今日のテ−マは、「平和教育・平和運動の課題」ということですが、わたしは、平和教育という意味では、5年前から共通教育で平和学を担当することになり、それと同時に「平和問題ゼミナ−ル」という自主ゼミも毎月1〜2回のペ−スで開講してやってきています。この自主ゼミには、鹿児島大学の学生・院生ばかりでなく、留学生や他大学の学生、それに一般の社会人の方なども参加していますし、取り上げてきたテ−マも、ユーゴなどの民族・地域紛争や国連PK0、戦争責任・戦後補償や沖縄・安保問題など幅広いものとなっています。また、平和運動の分野では、特にここ4、5年、「かごしま平和ネットワ−ク」や「21活憲ネット・かごしま」、「STOP報復攻撃かごしまの集い」などの市民グル−プなどにも積極的に参加してきました。NAT0の空爆から今回のテロ、その後の動きの中で、今まで自分がやってきたものが何だか全て繋がってきたような気がしています。そこで、今日は、こうした自分の鹿児島での経験もふまえてお話しさせていただこうと思っています。

 

1.最近の世界情勢について

今、世界はアメリカに一極集中しているかのようにみえます。社会主義が敗北して資本主義が勝利したといわれる中で、湾岸戦争以後は国連さえも味方に付けたアメリカはまさに「唯一の超大国」になりました。しかし、アメリカ主導のいわゆる「世界新秩序」が容易に出現するかにみえましたが、その後の成り行きは必ずしもそうはならず、いったんはアメリカへの一極集中は弱まったかに思われました。ところが、その後のIT革命やグロ−バリゼ−ションの波にのって、経済的にもアメリカの一人勝ちという雰囲気が生まれ、再びアメリカへの一極集中という傾向が出てきました。そういう中で行われた大統領選挙では、共和党のブッシュ氏が激戦の末大統領に選出されました。ブッシュ共和党政権の権力基盤は、選挙結果の不透明性もあって脆弱なものでしたが、そのことがあったために逆に、クリントン前民主党政権との違いをきわだたせるような強硬な政策、すなわち「ユニラテラリズム」(単独行動主義、あるいは一方的外交)を実施していくようになりました。その結果、アメリカは国際社会の中で孤立するという状況を自らまねくことになりました。

ブッシュ政権の外交戦略の基本的性格は、国益至上主義の内向き・孤立主義なものでありながら、その一方で、国益の確保とその拡大・強化のためならすすんで外に強引に向かっていくという、なりふり構わぬ「21世紀への生き残り戦略」をとっているといえます。

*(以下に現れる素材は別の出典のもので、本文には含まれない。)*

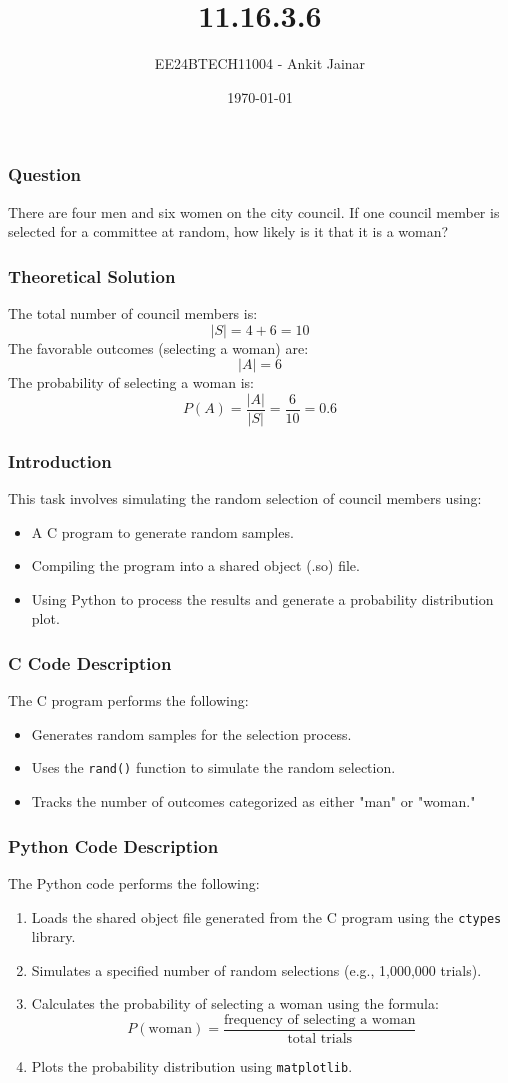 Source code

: \documentclass{beamer}
\title{11.16.3.6}
\author{EE24BTECH11004 - Ankit Jainar}
\date{\today}
\begin{document}
\frame{\titlepage}

\begin{frame}
\frametitle{Question}
There are four men and six women on the city council. If one council member is selected for a committee at random, how likely is it that it is a woman?
\end{frame}

\begin{frame}
\frametitle{Theoretical Solution}
The total number of council members is:
\[
|S| = 4 + 6 = 10
\]
The favorable outcomes (selecting a woman) are:
\[
|A| = 6
\]
The probability of selecting a woman is:
\[
P(A) = \frac{|A|}{|S|} = \frac{6}{10} = 0.6
\]
\end{frame}

\begin{frame}
\frametitle{Introduction}
This task involves simulating the random selection of council members using:
\begin{itemize}
    \item A C program to generate random samples.
    \item Compiling the program into a shared object (.so) file.
    \item Using Python to process the results and generate a probability distribution plot.
\end{itemize}
\end{frame}

\begin{frame}
\frametitle{C Code Description}
The C program performs the following:
\begin{itemize}
    \item Generates random samples for the selection process.
    \item Uses the \texttt{rand()} function to simulate the random selection.
    \item Tracks the number of outcomes categorized as either "man" or "woman."
\end{itemize}
\end{frame}

\begin{frame}
\frametitle{Python Code Description}
The Python code performs the following:
\begin{enumerate}
    \item Loads the shared object file generated from the C program using the \texttt{ctypes} library.
    \item Simulates a specified number of random selections (e.g., 1,000,000 trials).
    \item Calculates the probability of selecting a woman using the formula:
    \[
    P(\text{woman}) = \frac{\text{frequency of selecting a woman}}{\text{total trials}}
    \]
    \item Plots the probability distribution using \texttt{matplotlib}.
\end{enumerate}
\end{frame}
\end{document}
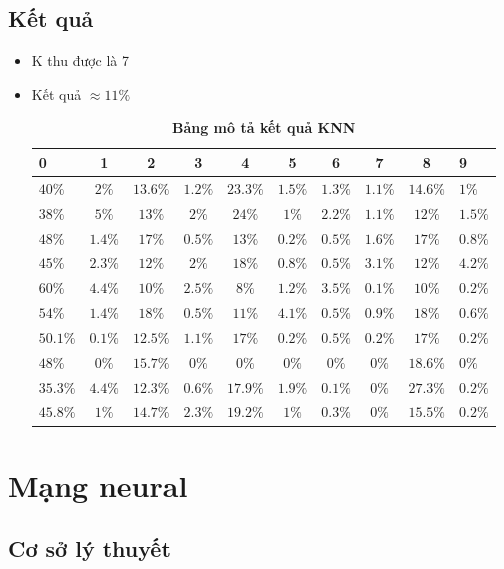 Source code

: \documentclass[a4paper,12pt]{report}
\begin{document}
\subsection{Kết quả}
\begin{itemize}
\item K thu được là 7
\item Kết quả $\approx 11\% $
\begin{center}
\begin{longtable}{lccccccccl}
\caption{\textbf{Bảng mô tả kết quả KNN}}
\endfirsthead
\endhead
\hline
0       &    1   &   2    &     3    &    4    &    5    &    6    &     7   &    8    &    9  \\
\hline
$40\%$  & $2\%$   & $13.6\%$ & $1.2\%$   & $23.3\%$ & $1.5\%$  & $1.3\%$  & $1.1\%$  & $14.6\%$ & $1\%$\\
\hline
$38\%$  & $5\%$   & $13\%$ & $2\%$   & $24\%$ & $1\%$  & $2.2\%$  & $1.1\%$  & $12\%$ & $1.5\%$\\
\hline
$48\%$  & $1.4\%$   & $17\%$ & $0.5\%$   & $13\%$ & $0.2\%$  & $0.5\%$  & $1.6\%$  & $17\%$ & $0.8\%$\\
\hline
$45\%$  & $2.3\%$   & $12\%$ & $2\%$   & $18\%$ & $0.8\%$  & $0.5\%$  & $3.1\%$  & $12\%$ & $4.2\%$\\
\hline
$60\%$  & $4.4\%$   & $10\%$ & $2.5\%$   & $8\%$ & $1.2\%$  & $3.5\%$  & $0.1\%$  & $10\%$ & $0.2\%$\\
\hline
$54\%$  & $1.4\%$   & $18\%$ & $0.5\%$   & $11\%$ & $4.1\%$  & $0.5\%$  & $0.9\%$  & $18\%$ & $0.6\%$\\
\hline
$50.1\%$  & $0.1\%$   & $12.5\%$ & $1.1\%$   & $17\%$ & $0.2\%$  & $0.5\%$  & $0.2\%$  & $17\%$ & $0.2\%$\\
\hline
$48\%$  & $0\%$   & $15.7\%$ & $0\%$   & $0\%$ & $0\%$  & $0\%$  & $0\%$  & $18.6\%$ & $0\%$\\
\hline
$35.3\%$  & $4.4\%$   & $12.3\%$ & $0.6\%$   & $17.9\%$ & $1.9\%$  & $0.1\%$  & $0\%$  & $27.3\%$ & $0.2\%$\\
\hline
$45.8\%$  & $1\%$   & $14.7\%$ & $2.3\%$   & $19.2\%$ & $1\%$  & $0.3\%$  & $0\%$  & $15.5\%$ & $0.2\%$\\
\hline
\end{longtable} 
\end{center}
\end{itemize}
\section{Mạng neural}
\subsection{Cơ sở lý thuyết}
\end{document}
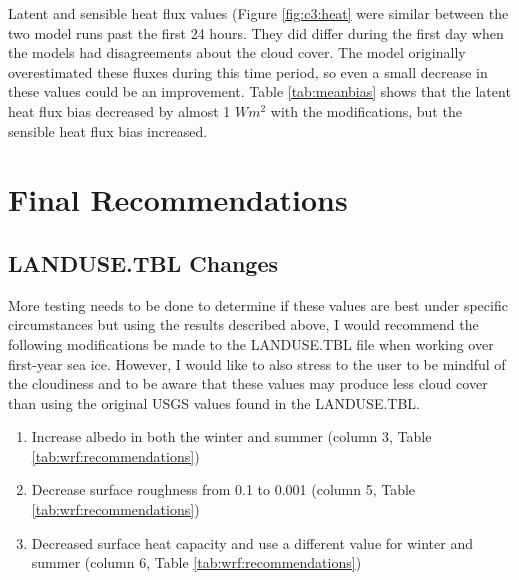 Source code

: Latent and sensible heat flux values (Figure \ref{fig:c3:heat} were similar between the two model runs past the first 24 hours. They did differ during the first day when the models had disagreements about the cloud cover. The model originally overestimated these fluxes during this time period, so even a small decrease in these values could be an improvement. Table \ref{tab:meanbias} shows that the latent heat flux bias decreased by almost 1 $Wm^{2}$ with the modifications, but the sensible heat flux bias increased. 

\section{Final Recommendations}


\subsection{LANDUSE.TBL Changes}

More testing needs to be done to determine if these values are best under specific circumstances but using the results described above, I would recommend the following modifications be made to the LANDUSE.TBL file when working over first-year sea ice. However, I would like to also stress to the user to be mindful of the cloudiness and to be aware that these values may produce less cloud cover than using the original USGS values found in the LANDUSE.TBL.

\begin{enumerate}
  \item Increase albedo in both the winter and summer (column 3, Table \ref{tab:wrf:recommendations})
   \item Decrease surface roughness from 0.1 to 0.001 (column 5, Table \ref{tab:wrf:recommendations})
  \item Decreased surface heat capacity and use a different value for winter and summer (column 6, Table \ref{tab:wrf:recommendations})
\end{enumerate}


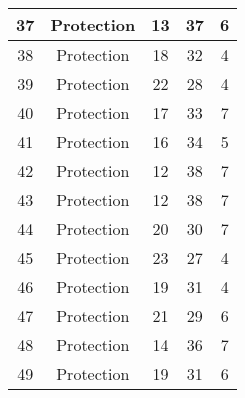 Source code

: \documentclass[results.tex]{subfiles}
\begin{document}
\begin{center}
\begin{tabular}{| c || c | c | c | c |}
            \hline
            37                      & Protection                   & 13                     & 37                      & 6                    \\
            \hline
            38                      & Protection                   & 18                     & 32                      & 4                    \\
            \hline
            39                      & Protection                   & 22                     & 28                      & 4                    \\
            \hline
            40                      & Protection                   & 17                     & 33                      & 7                    \\
            \hline
            41                      & Protection                   & 16                     & 34                      & 5                    \\
            \hline
            42                      & Protection                   & 12                     & 38                      & 7                    \\
            \hline
            43                      & Protection                   & 12                     & 38                      & 7                    \\
            \hline
            44                      & Protection                   & 20                     & 30                      & 7                    \\
            \hline
            45                      & Protection                   & 23                     & 27                      & 4                    \\
            \hline
            46                      & Protection                   & 19                     & 31                      & 4                    \\
            \hline
            47                      & Protection                   & 21                     & 29                      & 6                    \\
            \hline
            48                      & Protection                   & 14                     & 36                      & 7                    \\
            \hline
            49                      & Protection                   & 19                     & 31                      & 6                    \\
            \hline
        \end{tabular}
    \end{center}
\end{document}
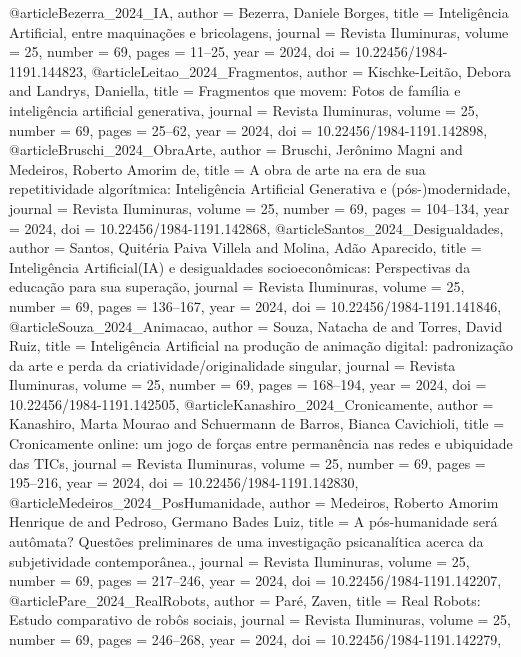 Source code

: @article{Bezerra_2024_IA,
  author  = {Bezerra, Daniele Borges},
  title   = {Inteligência Artificial, entre maquinações e bricolagens},
  journal = {Revista Iluminuras},
  volume  = {25},
  number  = {69},
  pages   = {11--25},
  year    = {2024},
  doi     = {10.22456/1984-1191.144823},
}
@article{Leitao_2024_Fragmentos,
  author  = {Kischke-Leitão, Debora and Landrys, Daniella},
  title   = {Fragmentos que movem: Fotos de família e inteligência artificial generativa},
  journal = {Revista Iluminuras},
  volume  = {25},
  number  = {69},
  pages   = {25--62},
  year    = {2024},
  doi     = {10.22456/1984-1191.142898},
}
@article{Bruschi_2024_ObraArte,
  author  = {Bruschi, Jerônimo Magni and Medeiros, Roberto Amorim de},
  title   = {A obra de arte na era de sua repetitividade algorítmica: Inteligência Artificial Generativa e (pós-)modernidade},
  journal = {Revista Iluminuras},
  volume  = {25},
  number  = {69},
  pages   = {104--134},
  year    = {2024},
  doi     = {10.22456/1984-1191.142868},
}
@article{Santos_2024_Desigualdades,
  author  = {Santos, Quitéria Paiva Villela and Molina, Adão Aparecido},
  title   = {Inteligência Artificial(IA) e desigualdades socioeconômicas: Perspectivas da educação para sua superação},
  journal = {Revista Iluminuras},
  volume  = {25},
  number  = {69},
  pages   = {136--167},
  year    = {2024},
  doi     = {10.22456/1984-1191.141846},
}
@article{Souza_2024_Animacao,
  author  = {Souza, Natacha de and Torres, David Ruiz},
  title   = {Inteligência Artificial na produção de animação digital: padronização da arte e perda da criatividade/originalidade singular},
  journal = {Revista Iluminuras},
  volume  = {25},
  number  = {69},
  pages   = {168--194},
  year    = {2024},
  doi     = {10.22456/1984-1191.142505},
}
@article{Kanashiro_2024_Cronicamente,
  author  = {Kanashiro, Marta Mourao and Schuermann de Barros, Bianca Cavichioli},
  title   = {Cronicamente online: um jogo de forças entre permanência nas redes e ubiquidade das TICs},
  journal = {Revista Iluminuras},
  volume  = {25},
  number  = {69},
  pages   = {195--216},
  year    = {2024},
  doi     = {10.22456/1984-1191.142830},
}
@article{Medeiros_2024_PosHumanidade,
  author  = {Medeiros, Roberto Amorim Henrique de and Pedroso, Germano Bades Luiz},
  title   = {A pós-humanidade será autômata? Questões preliminares de uma investigação psicanalítica acerca da subjetividade contemporânea.},
  journal = {Revista Iluminuras},
  volume  = {25},
  number  = {69},
  pages   = {217--246},
  year    = {2024},
  doi     = {10.22456/1984-1191.142207},
}
@article{Pare_2024_RealRobots,
  author  = {Paré, Zaven},
  title   = {Real Robots: Estudo comparativo de robôs sociais},
  journal = {Revista Iluminuras},
  volume  = {25},
  number  = {69},
  pages   = {246--268},
  year    = {2024},
  doi     = {10.22456/1984-1191.142279},
}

 具体的には、ミサイル防衛(MD)構想の推進や、温暖化防止問題での京都議定書の批准拒否、敵対的な中国・北朝鮮政策への転換、イスラエルに一方的に肩入れする中東・パレスチナ政策などで、冷戦後におけるアメリカのこれまでの政権以上に、露骨な形で国益中心主義を押し出しています。

とくに、ミサイル防衛(MD)構想の性格は、1941年の日本による真珠湾攻撃、1957年のソ連によるスプートニク・ショック以来、アメリカが持っていた、本土が脅威に晒されるという恐怖感を一挙に取り除こうとするものです。これは、冷戦時代の核による「恐怖の均衡」、「相互抑止」を克服して、アメリカの「一方的抑止(あるいは絶対的抑止)」状態を確立して、21世紀をさらなる「アメリカの世紀」にすることを目的とするものです。また、付け加えるならば、当初提起されていた戦域ミサイル(TMD)構想は友好国・同盟国を守ると宣伝されましたが、それは実は友好国・同盟国にある米軍基地を守るというのが最大の目的であったと思われますので、ミサイル防衛(MD)構想となった今もその本質的性格が変わったのではないということです。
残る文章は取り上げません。